1 ...8 9 10 12 13 14 ...40 Впрочем, и зной стоял нестерпимейший, чтоб не съехать куда-нибудь на пленэр с запруженной дымной трассы, ибо дорога вниз означала спуск к речке, судя по карте.
Солнце сверкало, зной умножался, а Разумовский, в сером костюме, в серой рубашке, правил к « единому на потребу », как называл он обоснование в русской расе ума и логических свойств не меньших, чем у иных, но бóльших. Доводов в этом экскурсе он хотел найти, кроме прочего, для своей эпохально важной работы, должной и разум вечным венцом венчать, но и жизнь вконец упорядочить.
Он мечтал о порядке, он ненавидел жизненный хаос. Он восстал на случайность и произвольность и предикат их «вдруг» с напряжением всех рассудочных сил. « Единое на потребу » был ему разум, знавший законы. Мыслить суть быть, считал он, быть значит мыслить. Я живу мысля, он растолковывал; я живу не когда, скажем, ем еду, но когда отдаю себе в том отчёт. Мир – в разуме; и закон – строй, норма, мера, порядок – есть царь над всеми, смертными и любыми бессмертными, а поверх – совершенный логический алгеброидный символ, НЕОБХОДИМОСТЬ как неминуемая стена, не внемлющая молитвам, строй очевидностей, общепризнанных истин, вроде, что дважды два даст четыре, хоть ты убейся. Главное – уяснить ту стену и ей покорствовать, руша Deus ex machina, то есть блажь, прихоть. Главное – возводить на здравых первоосновах, коим покорствует даже бог (возьмись такой).
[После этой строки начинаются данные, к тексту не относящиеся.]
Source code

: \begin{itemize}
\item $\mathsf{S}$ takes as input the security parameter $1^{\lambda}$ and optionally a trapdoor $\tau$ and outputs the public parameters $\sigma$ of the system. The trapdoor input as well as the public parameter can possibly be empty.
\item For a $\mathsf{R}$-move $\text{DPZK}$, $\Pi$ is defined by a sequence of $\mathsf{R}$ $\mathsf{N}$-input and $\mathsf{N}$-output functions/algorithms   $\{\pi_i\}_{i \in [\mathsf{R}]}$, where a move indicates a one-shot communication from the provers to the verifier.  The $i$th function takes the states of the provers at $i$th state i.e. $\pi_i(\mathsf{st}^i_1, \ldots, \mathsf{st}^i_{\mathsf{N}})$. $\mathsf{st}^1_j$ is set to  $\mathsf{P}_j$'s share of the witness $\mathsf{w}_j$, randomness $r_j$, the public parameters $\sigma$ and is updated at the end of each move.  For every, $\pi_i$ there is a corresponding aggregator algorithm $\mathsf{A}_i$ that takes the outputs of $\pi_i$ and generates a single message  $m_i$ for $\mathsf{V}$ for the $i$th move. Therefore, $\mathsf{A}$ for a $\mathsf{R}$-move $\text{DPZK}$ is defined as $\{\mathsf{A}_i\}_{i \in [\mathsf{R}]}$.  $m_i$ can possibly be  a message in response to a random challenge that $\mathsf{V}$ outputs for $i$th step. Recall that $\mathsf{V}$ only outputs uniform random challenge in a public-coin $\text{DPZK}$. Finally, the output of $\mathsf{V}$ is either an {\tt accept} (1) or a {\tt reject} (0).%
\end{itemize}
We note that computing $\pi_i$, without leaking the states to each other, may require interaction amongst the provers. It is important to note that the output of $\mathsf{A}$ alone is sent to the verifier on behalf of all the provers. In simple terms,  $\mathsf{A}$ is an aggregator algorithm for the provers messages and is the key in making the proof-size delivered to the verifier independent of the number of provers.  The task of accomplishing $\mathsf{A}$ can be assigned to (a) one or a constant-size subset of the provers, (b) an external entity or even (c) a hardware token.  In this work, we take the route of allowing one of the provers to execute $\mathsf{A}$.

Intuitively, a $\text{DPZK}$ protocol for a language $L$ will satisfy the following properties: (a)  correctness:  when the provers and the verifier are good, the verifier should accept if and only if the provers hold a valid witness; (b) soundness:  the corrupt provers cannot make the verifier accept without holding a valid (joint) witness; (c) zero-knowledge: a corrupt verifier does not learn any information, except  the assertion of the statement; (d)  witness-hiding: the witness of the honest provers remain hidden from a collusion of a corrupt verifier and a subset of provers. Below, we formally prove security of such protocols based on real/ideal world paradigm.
Бог есть логика, чистый разум, мнил Разумовский, рациональность, власть интеллекта. Он, как Цельс, лютовал, встретив тех, в коих вера не сводится к знанию, но враждует с ним, и мнил чудо палачеством и насилием над порядком вещей, над мозгом, автором космоса, для которого чудо точно плевок в глаза, в зоркость oculi mentis. Вот на таких людей есть оружие – диалектика, к коей нужно прибегнуть, дабы весь мир, склонясь, повторял твою истину как единственную, нудящую. Своевольным натурам, дерзким характерам, что опасны для разума, он готов был внушать закон: ты не веришь в смерть? – удостоишься казни, дабы уверовал; дважды два не четыре? – в кнут маловера, пусть исчисляет плети ударов; хаешь порядок? – в дом сумасшедших, дабы проникся жаждой порядка. Цель всех суждений, как и поступков, – в мысленной службе НЕОБХОДИМОСТИ, нет иных богов; и пока не стряхнуть с себя романтический вздор, не войти вполне в сферу чистых понятий – истин не сыщешь, не установишь. Если есть «Яхве», «Сущее», «Нус», «Идея», «Бог из машины», «Будда», «Христос» etc. – значит нет разума, что немыслимо. Есть лишь разум и сущность – НЕОБХОДИМОСТЬ, матерь законов. Надо любить ЕЁ. Человек – для законов, но не для жизни. Ищущий знания, разум чужд всякой жизни как произвольности; жизнь сведётся им в бытие по правилам. Люди станут не тело, не биомасса – но комплекс цифр. Зачем жизнь? И от бессмертия польза та лишь, если задуматься, что смерть портит oculi mentis – гидов по ясным, точным критериям, ведь умершему не внушить впредь должное. Мёртвый волен, самоуправен, как бы преступен… Впрочем, бессмертие – не для плоти, только для разума.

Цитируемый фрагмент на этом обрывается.